Kane scored his first goal in eight games to tie the contest 2-2 with 1:39 left in the second period; Hossa blasted a one-timer past Jonathan Quick 1:10 into the third period for Chicago's first lead of the game.
Tip of the hat, coach.
"Sometimes you're doing it just to change things," Quenneville said of his hunch to swap Kane and Hossa. "We were behind, I still didn't mind the way we were playing at that point of the game. Maybe you get one, and we did."
They got two, and now the Los Angeles Kings' title defense is hanging by a thread, the 2012 champs suffering their first loss at home in the playoffs (8-1), potentially a back-breaking moment in their season.
Hossa's goal felt like what might turn out to be the defining moment in the series.
"It's huge," Hossa said of the 3-2 win. "It's a big difference: 2-2 coming home, or 3-1. We are glad to win in this building. We know they were playing so well at home, and [to] finally break that streak."
The Blackhawks continue to rise to the challenge when adversity knocks at the door. They entered Game 4 without top blueliner and former Norris Trophy winner Duncan Keith. They trailed the Kings twice in the game and were in a building where the home team hadn't lost since March 23, dating back 15 games overall.
"A big win for us," said Hawks goalie Corey Crawford, who stopped 19 of 21 shots. "After being down a goal and being down again, it showed some character to stick with our game. It's been that way all playoffs. We believe if we keep going, we have a chance."

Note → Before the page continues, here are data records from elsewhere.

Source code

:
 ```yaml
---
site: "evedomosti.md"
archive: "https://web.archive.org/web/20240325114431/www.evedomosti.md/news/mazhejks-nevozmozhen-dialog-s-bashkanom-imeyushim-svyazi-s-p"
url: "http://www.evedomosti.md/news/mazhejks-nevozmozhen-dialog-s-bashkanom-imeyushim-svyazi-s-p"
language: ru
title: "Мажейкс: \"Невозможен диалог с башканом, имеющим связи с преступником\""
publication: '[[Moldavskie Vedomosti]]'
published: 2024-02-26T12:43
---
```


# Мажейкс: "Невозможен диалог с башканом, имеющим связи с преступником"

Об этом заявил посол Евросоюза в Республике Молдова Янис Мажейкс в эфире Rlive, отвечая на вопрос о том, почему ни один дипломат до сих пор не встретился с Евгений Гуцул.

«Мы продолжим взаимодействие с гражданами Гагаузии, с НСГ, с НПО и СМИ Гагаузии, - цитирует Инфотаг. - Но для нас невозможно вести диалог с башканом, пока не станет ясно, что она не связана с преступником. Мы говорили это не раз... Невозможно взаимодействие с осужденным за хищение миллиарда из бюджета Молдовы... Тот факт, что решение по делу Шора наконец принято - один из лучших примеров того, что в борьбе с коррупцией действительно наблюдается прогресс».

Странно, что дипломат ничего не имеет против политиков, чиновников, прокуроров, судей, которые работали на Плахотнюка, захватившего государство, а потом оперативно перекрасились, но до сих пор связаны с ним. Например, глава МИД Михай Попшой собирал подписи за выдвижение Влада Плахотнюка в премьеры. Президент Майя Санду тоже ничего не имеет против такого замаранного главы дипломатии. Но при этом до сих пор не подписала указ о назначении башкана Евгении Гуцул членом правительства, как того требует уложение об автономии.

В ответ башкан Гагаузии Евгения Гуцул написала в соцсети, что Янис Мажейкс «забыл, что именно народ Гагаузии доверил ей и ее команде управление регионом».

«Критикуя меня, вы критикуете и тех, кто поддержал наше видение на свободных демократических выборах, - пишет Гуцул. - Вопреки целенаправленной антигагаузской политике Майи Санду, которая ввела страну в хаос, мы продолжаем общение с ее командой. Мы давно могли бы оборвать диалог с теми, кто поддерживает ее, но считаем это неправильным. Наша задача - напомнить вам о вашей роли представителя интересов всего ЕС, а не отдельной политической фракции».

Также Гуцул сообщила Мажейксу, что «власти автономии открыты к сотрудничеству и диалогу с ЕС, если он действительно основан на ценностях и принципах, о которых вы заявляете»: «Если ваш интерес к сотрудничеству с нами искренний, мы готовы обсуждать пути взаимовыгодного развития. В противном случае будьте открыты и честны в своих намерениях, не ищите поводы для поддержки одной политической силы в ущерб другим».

Kane had entered the game in a pronounced slump with only two assists in seven games, but on Wednesday told reporters in a lengthy interview session that he was determined to break out with a better effort. He sure did, delivering his strongest effort in a while -- not just scoring the tying goal, but being a dangerous force all night for the Hawks with a team-high seven shots on goal.
"He had the puck early and a lot," Quenneville said. "He's dangerous off the rush. Took some shots through the screens. Nice to see him score, as well."
Hossa was all over the puck, as well, and combined with his old Slovak pal Handzus on the winner, finishing a pretty 2-on-1 break with a blistering shot upstairs.
"He's more playmaker than shooter. When he had the puck in his hands, I knew I just needed to open myself up and he would give it to me," Hossa said of the winning play with Handzus.
Bickell? Well, he just did his thing. He crashed the net all night long, created havoc all over the place and tied the game 1-1 at 13:16 of the first period with a wrist shot that handcuffed Quick. Make it eight playoff goals for Bickell -- aka the human cash register -- as the pending unrestricted free agent continues to elevate his contract leverage.
"He's been probably the most important player on our team," Hjalmarsson said. "He's doing everything, scoring goals, big hits for us, just a big body out there. He's been unbelievable in the playoffs, that's for sure."
Noticeable of late is Bickell's desire to try to hang on to the puck more instead of just quickly dishing it off to linemates or dumping it in. That's a sign of the growing confidence in his game.
"I think I'm in that zone. I know Hossa and Toews emphasize holding on to the puck and not just to throw it away when you're pressured," Bickell said. "Use your size. Hossa is probably the best guy in the league at protecting the puck. Just to look at him, it gives me confidence to do it, too."
And what of Hjalmarsson? Taking Keith's spot on the top pairing with Brent Seabrook, the Swedish blueliner played his most minutes of the playoffs (24:57) while tallying two assists. His effort was representative of an entire team stepping up in a crucial game.
"I think our whole team game was where we were hoping to be last game," Quenneville said. "But I thought we got contributions across the board, especially the guys that logged a lot of minutes down there. [They] did a real good job of having a good gap, getting some clears, strong in front of the net. The defense in front of [Crawford] combined to do an outstanding job. Tough team to shut down in the third. They deserve a lot of credit."
The Kings were willing, but the beat-up roster that's hanging by bandages doesn't appear to have a whole lot left in the tank. And now they have to go to Chicago sporting a 1-7 road record with their season hanging in the balance Saturday night.
"We play the same game whether we're at home or on the road, and we haven't played our game yet," Kings blueliner Drew Doughty said. "This is our opportunity to finally show Chicago the way the L.A. Kings can play, and we're going to have to do it in their rink."
You don't ever want to count out these Kings, not with the way they've picked themselves off the mat time and time again in these playoffs.
But this one smells like a done deal, Game 4 on Thursday night providing the critical turning point of the series.